§ PROMPT
Your job is to retype the records exactly while dropping every picture.

[Opening GIVEN DATA section]

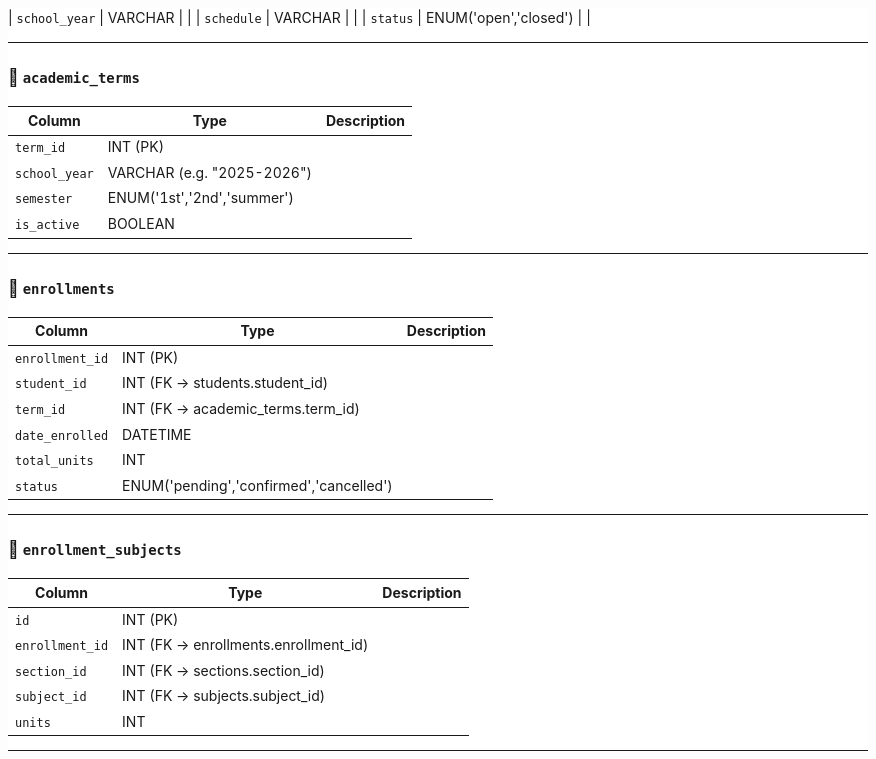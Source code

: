 | `school_year`     | VARCHAR                            |             |
| `schedule`        | VARCHAR                            |             |
| `status`          | ENUM('open','closed')              |             |

---

### 🧩 `academic_terms`

| Column        | Type                       | Description |
| ------------- | -------------------------- | ----------- |
| `term_id`     | INT (PK)                   |             |
| `school_year` | VARCHAR (e.g. "2025-2026") |             |
| `semester`    | ENUM('1st','2nd','summer') |             |
| `is_active`   | BOOLEAN                    |             |

---

### 🧩 `enrollments`

| Column          | Type                                    | Description |
| --------------- | --------------------------------------- | ----------- |
| `enrollment_id` | INT (PK)                                |             |
| `student_id`    | INT (FK → students.student_id)          |             |
| `term_id`       | INT (FK → academic_terms.term_id)       |             |
| `date_enrolled` | DATETIME                                |             |
| `total_units`   | INT                                     |             |
| `status`        | ENUM('pending','confirmed','cancelled') |             |

---

### 🧩 `enrollment_subjects`

| Column          | Type                                 | Description |
| --------------- | ------------------------------------ | ----------- |
| `id`            | INT (PK)                             |             |
| `enrollment_id` | INT (FK → enrollments.enrollment_id) |             |
| `section_id`    | INT (FK → sections.section_id)       |             |
| `subject_id`    | INT (FK → subjects.subject_id)       |             |
| `units`         | INT                                  |             |

---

[Closing GIVEN DATA section]

§ REPLY
Source code

: | `school_year`     | VARCHAR                            |             |
| `schedule`        | VARCHAR                            |             |
| `status`          | ENUM('open','closed')              |             |

---

### 🧩 `academic_terms`

| Column        | Type                       | Description |
| ------------- | -------------------------- | ----------- |
| `term_id`     | INT (PK)                   |             |
| `school_year` | VARCHAR (e.g. "2025-2026") |             |
| `semester`    | ENUM('1st','2nd','summer') |             |
| `is_active`   | BOOLEAN                    |             |

---

### 🧩 `enrollments`

| Column          | Type                                    | Description |
| --------------- | --------------------------------------- | ----------- |
| `enrollment_id` | INT (PK)                                |             |
| `student_id`    | INT (FK → students.student_id)          |             |
| `term_id`       | INT (FK → academic_terms.term_id)       |             |
| `date_enrolled` | DATETIME                                |             |
| `total_units`   | INT                                     |             |
| `status`        | ENUM('pending','confirmed','cancelled') |             |

---

### 🧩 `enrollment_subjects`

| Column          | Type                                 | Description |
| --------------- | ------------------------------------ | ----------- |
| `id`            | INT (PK)                             |             |
| `enrollment_id` | INT (FK → enrollments.enrollment_id) |             |
| `section_id`    | INT (FK → sections.section_id)       |             |
| `subject_id`    | INT (FK → subjects.subject_id)       |             |
| `units`         | INT                                  |             |

---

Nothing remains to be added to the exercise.